THE INPUT>
▼▼▼
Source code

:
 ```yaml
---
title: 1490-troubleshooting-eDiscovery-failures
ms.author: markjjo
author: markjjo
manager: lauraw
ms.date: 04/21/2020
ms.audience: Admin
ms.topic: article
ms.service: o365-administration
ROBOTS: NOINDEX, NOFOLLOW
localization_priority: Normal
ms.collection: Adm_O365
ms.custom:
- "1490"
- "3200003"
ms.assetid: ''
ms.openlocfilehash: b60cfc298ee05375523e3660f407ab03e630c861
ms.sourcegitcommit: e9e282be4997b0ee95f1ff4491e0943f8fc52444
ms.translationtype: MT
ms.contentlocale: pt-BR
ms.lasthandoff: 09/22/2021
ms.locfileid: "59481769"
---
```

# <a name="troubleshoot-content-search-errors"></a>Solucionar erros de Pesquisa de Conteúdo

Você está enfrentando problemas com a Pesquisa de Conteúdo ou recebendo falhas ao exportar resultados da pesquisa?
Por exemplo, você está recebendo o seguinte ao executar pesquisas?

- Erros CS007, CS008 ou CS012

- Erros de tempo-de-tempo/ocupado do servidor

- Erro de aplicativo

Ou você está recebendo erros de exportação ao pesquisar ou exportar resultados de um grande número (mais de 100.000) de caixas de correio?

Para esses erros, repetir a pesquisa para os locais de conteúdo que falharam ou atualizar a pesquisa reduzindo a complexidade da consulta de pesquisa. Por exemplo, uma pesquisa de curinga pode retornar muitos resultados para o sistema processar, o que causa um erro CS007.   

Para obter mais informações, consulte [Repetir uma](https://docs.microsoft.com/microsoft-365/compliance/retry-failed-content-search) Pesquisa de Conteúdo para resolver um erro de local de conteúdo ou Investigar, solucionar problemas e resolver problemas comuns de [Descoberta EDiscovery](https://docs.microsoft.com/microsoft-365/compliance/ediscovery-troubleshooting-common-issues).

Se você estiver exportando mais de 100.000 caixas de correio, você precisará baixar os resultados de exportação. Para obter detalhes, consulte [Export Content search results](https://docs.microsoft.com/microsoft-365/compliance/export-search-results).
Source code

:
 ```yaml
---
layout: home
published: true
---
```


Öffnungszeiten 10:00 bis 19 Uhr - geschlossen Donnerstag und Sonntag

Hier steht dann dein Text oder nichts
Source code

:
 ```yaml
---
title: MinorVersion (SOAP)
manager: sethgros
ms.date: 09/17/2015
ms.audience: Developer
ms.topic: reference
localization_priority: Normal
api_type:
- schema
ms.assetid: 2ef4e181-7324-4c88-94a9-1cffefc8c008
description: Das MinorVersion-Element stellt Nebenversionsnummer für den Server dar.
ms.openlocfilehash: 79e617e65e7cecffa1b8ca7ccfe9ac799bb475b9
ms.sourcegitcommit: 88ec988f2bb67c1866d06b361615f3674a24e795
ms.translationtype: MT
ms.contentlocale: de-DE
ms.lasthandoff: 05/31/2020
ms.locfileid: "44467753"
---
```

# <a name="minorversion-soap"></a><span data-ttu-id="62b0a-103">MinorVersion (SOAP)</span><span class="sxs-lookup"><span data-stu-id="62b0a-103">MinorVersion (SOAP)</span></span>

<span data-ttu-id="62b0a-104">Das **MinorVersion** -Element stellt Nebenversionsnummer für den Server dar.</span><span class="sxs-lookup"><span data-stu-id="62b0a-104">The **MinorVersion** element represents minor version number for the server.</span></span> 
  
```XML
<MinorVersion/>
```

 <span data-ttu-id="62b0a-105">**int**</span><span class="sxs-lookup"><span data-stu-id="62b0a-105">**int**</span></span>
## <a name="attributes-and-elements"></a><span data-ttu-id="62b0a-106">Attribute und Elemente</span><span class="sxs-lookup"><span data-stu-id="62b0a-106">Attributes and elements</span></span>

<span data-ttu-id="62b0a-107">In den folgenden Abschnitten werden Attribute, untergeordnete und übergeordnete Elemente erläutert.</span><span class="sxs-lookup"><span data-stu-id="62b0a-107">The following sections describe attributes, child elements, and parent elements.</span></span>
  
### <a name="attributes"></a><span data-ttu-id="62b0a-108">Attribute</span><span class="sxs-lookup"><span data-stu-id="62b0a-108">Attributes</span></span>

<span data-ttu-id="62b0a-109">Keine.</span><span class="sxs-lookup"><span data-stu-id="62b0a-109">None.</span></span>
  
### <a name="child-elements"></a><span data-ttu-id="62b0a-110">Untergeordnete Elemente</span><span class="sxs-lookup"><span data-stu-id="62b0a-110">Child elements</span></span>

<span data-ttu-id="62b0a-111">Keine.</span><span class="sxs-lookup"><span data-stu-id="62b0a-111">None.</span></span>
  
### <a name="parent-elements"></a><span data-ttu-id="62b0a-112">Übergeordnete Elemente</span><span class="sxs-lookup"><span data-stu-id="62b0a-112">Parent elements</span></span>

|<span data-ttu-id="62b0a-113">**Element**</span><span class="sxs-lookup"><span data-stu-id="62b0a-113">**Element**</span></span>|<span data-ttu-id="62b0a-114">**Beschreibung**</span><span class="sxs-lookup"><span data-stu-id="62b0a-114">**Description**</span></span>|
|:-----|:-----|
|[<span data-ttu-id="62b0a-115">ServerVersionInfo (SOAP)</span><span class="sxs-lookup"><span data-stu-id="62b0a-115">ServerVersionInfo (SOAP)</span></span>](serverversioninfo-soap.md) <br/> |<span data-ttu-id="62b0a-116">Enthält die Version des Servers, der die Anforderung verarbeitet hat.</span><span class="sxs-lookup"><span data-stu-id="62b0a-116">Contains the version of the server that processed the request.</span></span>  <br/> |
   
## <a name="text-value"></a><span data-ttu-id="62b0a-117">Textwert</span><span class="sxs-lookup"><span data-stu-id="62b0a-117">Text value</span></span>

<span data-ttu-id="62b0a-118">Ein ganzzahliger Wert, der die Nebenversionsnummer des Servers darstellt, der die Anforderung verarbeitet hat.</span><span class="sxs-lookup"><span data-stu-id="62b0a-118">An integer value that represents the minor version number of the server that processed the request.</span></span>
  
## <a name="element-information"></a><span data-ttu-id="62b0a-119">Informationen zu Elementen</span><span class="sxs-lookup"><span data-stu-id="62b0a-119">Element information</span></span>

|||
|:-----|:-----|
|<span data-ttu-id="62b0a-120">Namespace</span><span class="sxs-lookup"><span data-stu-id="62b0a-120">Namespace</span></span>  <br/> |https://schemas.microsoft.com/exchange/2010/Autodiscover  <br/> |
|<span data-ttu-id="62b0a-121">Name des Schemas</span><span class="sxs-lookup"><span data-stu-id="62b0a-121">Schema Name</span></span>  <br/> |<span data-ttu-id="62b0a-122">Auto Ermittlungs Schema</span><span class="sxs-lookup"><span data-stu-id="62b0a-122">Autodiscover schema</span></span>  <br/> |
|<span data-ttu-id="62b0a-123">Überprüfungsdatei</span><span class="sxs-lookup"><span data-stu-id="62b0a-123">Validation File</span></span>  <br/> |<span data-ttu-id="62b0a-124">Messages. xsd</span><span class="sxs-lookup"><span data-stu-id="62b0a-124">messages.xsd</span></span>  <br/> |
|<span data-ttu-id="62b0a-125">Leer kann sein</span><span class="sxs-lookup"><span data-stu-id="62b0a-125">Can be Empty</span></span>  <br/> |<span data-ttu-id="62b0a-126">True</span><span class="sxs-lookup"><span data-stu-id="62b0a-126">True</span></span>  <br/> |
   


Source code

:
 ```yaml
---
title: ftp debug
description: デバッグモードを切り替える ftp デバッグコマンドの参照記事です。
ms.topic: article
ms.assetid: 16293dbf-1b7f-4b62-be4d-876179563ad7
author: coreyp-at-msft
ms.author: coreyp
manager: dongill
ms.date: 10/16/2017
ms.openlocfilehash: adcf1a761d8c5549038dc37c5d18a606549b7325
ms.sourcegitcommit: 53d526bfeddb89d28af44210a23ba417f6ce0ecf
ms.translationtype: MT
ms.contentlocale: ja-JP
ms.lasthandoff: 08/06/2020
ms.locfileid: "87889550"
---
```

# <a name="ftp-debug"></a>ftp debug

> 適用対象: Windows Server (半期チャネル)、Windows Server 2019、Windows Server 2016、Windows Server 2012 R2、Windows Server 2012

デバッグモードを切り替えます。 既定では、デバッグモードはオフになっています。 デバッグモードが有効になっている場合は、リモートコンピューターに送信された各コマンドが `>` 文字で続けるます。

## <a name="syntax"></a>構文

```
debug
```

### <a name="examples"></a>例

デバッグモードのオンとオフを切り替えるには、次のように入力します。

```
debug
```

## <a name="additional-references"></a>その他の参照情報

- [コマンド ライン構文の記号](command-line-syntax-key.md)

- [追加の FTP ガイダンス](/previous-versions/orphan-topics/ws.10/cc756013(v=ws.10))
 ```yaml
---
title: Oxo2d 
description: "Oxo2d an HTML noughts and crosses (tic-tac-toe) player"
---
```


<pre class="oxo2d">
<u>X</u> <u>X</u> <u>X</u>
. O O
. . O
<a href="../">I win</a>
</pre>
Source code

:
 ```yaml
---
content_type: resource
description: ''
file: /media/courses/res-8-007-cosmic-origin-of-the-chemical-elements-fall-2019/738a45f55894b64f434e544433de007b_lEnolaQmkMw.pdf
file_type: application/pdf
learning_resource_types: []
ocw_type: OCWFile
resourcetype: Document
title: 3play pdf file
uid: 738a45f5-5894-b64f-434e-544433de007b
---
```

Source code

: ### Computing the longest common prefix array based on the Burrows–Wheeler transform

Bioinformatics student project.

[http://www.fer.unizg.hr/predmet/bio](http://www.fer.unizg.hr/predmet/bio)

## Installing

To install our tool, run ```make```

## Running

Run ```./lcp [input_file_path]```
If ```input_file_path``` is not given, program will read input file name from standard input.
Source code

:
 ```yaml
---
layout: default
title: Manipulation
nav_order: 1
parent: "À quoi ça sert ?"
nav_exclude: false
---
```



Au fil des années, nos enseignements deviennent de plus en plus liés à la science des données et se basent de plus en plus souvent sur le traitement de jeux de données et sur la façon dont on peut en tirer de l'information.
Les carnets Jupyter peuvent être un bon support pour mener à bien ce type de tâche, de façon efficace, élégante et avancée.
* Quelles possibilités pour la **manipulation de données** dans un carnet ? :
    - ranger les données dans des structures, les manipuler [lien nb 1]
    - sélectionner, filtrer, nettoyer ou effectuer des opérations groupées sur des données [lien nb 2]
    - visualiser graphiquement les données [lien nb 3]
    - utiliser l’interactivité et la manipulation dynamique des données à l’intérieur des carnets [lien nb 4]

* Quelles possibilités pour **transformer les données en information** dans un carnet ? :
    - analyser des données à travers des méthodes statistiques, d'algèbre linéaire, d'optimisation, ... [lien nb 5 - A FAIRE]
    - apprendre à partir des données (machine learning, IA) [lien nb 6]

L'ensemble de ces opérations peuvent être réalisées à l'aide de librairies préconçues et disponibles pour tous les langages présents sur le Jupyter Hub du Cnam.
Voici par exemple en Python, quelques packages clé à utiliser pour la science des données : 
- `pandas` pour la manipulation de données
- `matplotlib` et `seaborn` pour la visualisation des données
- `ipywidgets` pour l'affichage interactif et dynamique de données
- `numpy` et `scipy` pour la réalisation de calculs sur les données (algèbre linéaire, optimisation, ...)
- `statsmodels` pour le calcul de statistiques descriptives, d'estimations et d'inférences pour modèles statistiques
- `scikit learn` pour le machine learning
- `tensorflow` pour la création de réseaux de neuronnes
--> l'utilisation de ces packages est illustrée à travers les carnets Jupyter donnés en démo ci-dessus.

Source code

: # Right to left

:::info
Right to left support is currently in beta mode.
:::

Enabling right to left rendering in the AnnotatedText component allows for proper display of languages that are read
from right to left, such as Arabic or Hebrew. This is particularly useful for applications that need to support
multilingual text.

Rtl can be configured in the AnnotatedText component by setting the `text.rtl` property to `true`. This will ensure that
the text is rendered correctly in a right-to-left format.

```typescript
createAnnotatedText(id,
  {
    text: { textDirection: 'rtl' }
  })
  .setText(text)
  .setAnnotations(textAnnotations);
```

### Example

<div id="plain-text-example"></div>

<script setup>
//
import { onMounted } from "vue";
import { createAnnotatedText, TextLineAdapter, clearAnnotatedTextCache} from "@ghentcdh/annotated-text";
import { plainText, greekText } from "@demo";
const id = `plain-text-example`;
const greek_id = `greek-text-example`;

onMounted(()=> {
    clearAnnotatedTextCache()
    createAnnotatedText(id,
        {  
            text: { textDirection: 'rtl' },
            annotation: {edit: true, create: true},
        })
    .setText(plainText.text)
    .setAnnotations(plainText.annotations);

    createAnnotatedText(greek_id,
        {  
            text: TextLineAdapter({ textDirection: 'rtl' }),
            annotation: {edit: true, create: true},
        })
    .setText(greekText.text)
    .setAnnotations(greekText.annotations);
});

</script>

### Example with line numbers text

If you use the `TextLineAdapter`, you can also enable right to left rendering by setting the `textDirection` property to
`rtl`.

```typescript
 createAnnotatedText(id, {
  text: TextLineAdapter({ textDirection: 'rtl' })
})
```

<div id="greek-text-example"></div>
▲▲▲
DIRECTIONS> Give back the lines of the data exactly as they are written, from the first line through the line containing "Por exemplo, você".

EXERCISE OUTPUT>
Source code

:
 ```yaml
---
title: 1490-troubleshooting-eDiscovery-failures
ms.author: markjjo
author: markjjo
manager: lauraw
ms.date: 04/21/2020
ms.audience: Admin
ms.topic: article
ms.service: o365-administration
ROBOTS: NOINDEX, NOFOLLOW
localization_priority: Normal
ms.collection: Adm_O365
ms.custom:
- "1490"
- "3200003"
ms.assetid: ''
ms.openlocfilehash: b60cfc298ee05375523e3660f407ab03e630c861
ms.sourcegitcommit: e9e282be4997b0ee95f1ff4491e0943f8fc52444
ms.translationtype: MT
ms.contentlocale: pt-BR
ms.lasthandoff: 09/22/2021
ms.locfileid: "59481769"
---
```

# <a name="troubleshoot-content-search-errors"></a>Solucionar erros de Pesquisa de Conteúdo

Você está enfrentando problemas com a Pesquisa de Conteúdo ou recebendo falhas ao exportar resultados da pesquisa?
Por exemplo, você está recebendo o seguinte ao executar pesquisas?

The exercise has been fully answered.